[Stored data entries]
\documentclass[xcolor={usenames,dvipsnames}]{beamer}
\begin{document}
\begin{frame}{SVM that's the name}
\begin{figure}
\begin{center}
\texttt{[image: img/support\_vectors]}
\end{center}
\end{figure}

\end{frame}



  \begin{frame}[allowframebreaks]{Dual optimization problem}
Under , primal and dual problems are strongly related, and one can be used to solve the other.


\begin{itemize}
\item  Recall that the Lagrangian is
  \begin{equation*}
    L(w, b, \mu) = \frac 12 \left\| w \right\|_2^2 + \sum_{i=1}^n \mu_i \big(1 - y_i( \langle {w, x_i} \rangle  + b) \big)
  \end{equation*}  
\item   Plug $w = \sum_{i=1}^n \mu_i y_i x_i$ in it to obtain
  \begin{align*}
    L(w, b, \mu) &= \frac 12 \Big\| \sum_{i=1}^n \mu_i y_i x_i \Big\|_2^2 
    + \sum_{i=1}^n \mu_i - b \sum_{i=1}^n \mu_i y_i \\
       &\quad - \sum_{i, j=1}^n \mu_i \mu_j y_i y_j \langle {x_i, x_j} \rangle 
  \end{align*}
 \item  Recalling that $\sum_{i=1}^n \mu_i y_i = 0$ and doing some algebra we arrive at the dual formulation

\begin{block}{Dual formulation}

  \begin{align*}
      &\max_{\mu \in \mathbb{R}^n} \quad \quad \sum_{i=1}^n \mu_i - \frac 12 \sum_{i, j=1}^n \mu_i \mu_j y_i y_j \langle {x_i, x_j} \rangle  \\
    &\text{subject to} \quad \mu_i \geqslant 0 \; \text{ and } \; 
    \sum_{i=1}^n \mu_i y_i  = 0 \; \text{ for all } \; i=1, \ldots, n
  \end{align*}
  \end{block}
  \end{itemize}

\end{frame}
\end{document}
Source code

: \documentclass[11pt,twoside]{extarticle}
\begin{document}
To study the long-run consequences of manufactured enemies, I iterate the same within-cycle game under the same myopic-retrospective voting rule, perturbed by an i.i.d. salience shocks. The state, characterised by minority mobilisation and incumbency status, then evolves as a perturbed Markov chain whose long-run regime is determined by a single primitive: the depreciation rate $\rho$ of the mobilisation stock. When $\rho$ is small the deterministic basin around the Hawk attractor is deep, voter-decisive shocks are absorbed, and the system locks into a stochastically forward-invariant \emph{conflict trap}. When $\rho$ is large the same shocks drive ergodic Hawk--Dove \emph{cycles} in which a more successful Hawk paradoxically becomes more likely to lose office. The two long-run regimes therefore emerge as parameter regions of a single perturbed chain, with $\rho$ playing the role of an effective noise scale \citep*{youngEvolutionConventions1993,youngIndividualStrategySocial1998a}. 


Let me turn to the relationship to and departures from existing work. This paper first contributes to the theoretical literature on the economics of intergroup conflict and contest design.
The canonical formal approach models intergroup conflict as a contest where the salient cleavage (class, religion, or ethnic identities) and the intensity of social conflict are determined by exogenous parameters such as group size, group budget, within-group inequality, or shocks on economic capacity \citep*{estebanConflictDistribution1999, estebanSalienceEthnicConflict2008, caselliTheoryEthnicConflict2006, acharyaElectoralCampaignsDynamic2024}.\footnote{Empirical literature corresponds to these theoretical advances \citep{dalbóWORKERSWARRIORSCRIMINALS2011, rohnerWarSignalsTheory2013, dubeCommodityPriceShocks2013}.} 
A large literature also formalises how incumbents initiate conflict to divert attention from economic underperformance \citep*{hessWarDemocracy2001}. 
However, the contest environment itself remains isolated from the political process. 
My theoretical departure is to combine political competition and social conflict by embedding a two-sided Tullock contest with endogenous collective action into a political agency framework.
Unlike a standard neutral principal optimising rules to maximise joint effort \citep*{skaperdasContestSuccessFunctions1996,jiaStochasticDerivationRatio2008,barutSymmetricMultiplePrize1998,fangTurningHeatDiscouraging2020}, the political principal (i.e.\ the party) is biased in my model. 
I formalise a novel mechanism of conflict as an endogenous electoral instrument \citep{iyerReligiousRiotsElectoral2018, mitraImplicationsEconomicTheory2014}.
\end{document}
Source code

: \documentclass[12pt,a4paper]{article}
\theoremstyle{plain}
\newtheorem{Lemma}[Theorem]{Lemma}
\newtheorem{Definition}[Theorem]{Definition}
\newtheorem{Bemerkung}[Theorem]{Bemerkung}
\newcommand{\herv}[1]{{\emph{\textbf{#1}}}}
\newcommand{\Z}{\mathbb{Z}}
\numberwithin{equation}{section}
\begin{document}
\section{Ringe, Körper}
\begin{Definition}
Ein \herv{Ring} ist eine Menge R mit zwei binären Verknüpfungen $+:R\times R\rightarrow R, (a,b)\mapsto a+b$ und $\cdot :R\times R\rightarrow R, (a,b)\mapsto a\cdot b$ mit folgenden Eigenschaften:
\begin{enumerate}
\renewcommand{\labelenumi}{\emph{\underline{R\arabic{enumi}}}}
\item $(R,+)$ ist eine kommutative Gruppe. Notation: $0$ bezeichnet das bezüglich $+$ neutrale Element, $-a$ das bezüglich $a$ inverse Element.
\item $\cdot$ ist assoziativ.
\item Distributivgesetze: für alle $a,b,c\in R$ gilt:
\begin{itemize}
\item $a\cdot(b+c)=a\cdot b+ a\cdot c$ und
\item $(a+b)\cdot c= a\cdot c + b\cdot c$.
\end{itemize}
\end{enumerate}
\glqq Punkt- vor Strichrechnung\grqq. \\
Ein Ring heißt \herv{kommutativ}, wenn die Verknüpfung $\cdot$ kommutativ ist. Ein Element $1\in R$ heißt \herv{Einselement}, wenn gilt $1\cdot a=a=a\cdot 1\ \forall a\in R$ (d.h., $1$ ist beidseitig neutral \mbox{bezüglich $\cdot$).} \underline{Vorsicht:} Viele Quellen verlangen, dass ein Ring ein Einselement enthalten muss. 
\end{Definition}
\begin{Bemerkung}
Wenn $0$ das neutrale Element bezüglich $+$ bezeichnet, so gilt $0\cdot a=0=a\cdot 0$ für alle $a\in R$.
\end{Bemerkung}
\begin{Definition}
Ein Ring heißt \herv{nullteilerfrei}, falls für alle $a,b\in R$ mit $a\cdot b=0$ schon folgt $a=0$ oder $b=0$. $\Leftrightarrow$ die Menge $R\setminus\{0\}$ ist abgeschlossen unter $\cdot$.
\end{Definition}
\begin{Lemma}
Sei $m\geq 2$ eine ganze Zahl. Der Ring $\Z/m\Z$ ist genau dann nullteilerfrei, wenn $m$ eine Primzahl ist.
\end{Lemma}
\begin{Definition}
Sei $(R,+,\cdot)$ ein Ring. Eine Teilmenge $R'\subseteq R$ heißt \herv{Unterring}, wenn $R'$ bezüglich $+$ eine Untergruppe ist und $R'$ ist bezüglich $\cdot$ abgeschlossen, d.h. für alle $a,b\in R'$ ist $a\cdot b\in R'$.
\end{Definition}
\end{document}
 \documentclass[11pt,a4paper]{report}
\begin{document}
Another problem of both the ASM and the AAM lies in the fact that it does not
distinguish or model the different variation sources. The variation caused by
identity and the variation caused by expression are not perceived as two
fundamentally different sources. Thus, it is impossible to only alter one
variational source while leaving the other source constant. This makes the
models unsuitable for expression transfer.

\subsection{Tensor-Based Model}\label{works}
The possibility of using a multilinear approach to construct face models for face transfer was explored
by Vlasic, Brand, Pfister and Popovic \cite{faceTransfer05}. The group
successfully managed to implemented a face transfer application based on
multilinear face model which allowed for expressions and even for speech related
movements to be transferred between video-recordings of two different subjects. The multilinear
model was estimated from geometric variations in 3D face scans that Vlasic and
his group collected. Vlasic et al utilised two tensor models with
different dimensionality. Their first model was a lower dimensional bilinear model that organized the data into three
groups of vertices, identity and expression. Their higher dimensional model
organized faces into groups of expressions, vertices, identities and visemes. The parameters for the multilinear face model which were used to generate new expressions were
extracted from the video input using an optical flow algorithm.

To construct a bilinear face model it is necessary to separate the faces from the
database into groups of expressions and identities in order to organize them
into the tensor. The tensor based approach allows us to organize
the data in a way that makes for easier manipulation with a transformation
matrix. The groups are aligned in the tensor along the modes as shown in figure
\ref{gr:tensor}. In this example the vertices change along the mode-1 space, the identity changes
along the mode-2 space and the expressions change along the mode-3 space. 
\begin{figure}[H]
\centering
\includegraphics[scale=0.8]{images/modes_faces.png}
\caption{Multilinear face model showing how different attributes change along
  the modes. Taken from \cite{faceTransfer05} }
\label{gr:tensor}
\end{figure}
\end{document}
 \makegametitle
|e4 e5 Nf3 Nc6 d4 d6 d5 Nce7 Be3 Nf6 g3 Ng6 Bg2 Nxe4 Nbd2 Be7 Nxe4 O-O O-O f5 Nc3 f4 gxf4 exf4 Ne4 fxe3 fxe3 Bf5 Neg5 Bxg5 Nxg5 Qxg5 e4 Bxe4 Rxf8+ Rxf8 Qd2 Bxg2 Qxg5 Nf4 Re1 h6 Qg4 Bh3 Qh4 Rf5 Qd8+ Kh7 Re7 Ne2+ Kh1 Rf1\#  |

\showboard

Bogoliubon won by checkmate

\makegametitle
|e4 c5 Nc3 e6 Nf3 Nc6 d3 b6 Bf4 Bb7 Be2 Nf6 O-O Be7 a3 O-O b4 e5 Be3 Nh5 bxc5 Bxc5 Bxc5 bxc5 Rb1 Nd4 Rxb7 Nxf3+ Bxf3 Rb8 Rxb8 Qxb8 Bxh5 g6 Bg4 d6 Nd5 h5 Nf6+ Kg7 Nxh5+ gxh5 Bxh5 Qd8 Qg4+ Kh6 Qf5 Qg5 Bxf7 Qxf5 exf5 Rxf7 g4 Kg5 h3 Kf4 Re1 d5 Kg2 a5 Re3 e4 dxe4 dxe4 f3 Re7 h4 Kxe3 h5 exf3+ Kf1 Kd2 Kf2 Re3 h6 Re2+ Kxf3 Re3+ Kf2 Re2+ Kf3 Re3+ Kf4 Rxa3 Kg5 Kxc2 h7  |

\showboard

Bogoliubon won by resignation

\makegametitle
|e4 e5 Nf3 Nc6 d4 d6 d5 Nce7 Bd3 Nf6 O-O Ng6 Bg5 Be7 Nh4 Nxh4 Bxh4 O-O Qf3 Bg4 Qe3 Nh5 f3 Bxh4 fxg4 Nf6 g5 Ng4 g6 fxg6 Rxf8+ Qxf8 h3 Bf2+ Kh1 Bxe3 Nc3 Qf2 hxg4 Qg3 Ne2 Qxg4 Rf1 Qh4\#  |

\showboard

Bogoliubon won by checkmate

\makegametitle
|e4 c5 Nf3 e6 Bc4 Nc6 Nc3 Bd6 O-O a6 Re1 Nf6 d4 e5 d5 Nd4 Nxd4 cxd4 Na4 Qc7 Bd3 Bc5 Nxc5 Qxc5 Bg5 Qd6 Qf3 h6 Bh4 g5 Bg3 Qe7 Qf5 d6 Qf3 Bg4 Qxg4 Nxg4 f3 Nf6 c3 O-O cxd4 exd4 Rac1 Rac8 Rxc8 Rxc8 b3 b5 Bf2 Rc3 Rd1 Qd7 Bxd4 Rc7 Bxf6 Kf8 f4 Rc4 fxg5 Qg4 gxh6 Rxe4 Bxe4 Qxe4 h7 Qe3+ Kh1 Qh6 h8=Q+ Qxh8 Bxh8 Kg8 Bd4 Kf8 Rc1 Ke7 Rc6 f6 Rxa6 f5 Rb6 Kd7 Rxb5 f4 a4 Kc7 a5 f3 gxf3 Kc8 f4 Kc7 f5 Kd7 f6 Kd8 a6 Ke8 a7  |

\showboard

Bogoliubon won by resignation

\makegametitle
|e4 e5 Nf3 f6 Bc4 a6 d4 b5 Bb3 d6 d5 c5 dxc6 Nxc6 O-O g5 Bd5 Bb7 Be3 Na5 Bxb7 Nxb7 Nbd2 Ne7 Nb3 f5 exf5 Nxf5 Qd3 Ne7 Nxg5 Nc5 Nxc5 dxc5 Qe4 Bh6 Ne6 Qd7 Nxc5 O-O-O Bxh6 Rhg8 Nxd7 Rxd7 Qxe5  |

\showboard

> [Instructions to follow]:
Extract each line from the entries above that contains the string "intergroup".

> [Exercise output]:
Let me turn to the relationship to and departures from existing work. This paper first contributes to the theoretical literature on the economics of intergroup conflict and contest design.
The canonical formal approach models intergroup conflict as a contest where the salient cleavage (class, religion, or ethnic identities) and the intensity of social conflict are determined by exogenous parameters such as group size, group budget, within-group inequality, or shocks on economic capacity \citep*{estebanConflictDistribution1999, estebanSalienceEthnicConflict2008, caselliTheoryEthnicConflict2006, acharyaElectoralCampaignsDynamic2024}.\footnote{Empirical literature corresponds to these theoretical advances \citep{dalbóWORKERSWARRIORSCRIMINALS2011, rohnerWarSignalsTheory2013, dubeCommodityPriceShocks2013}.} 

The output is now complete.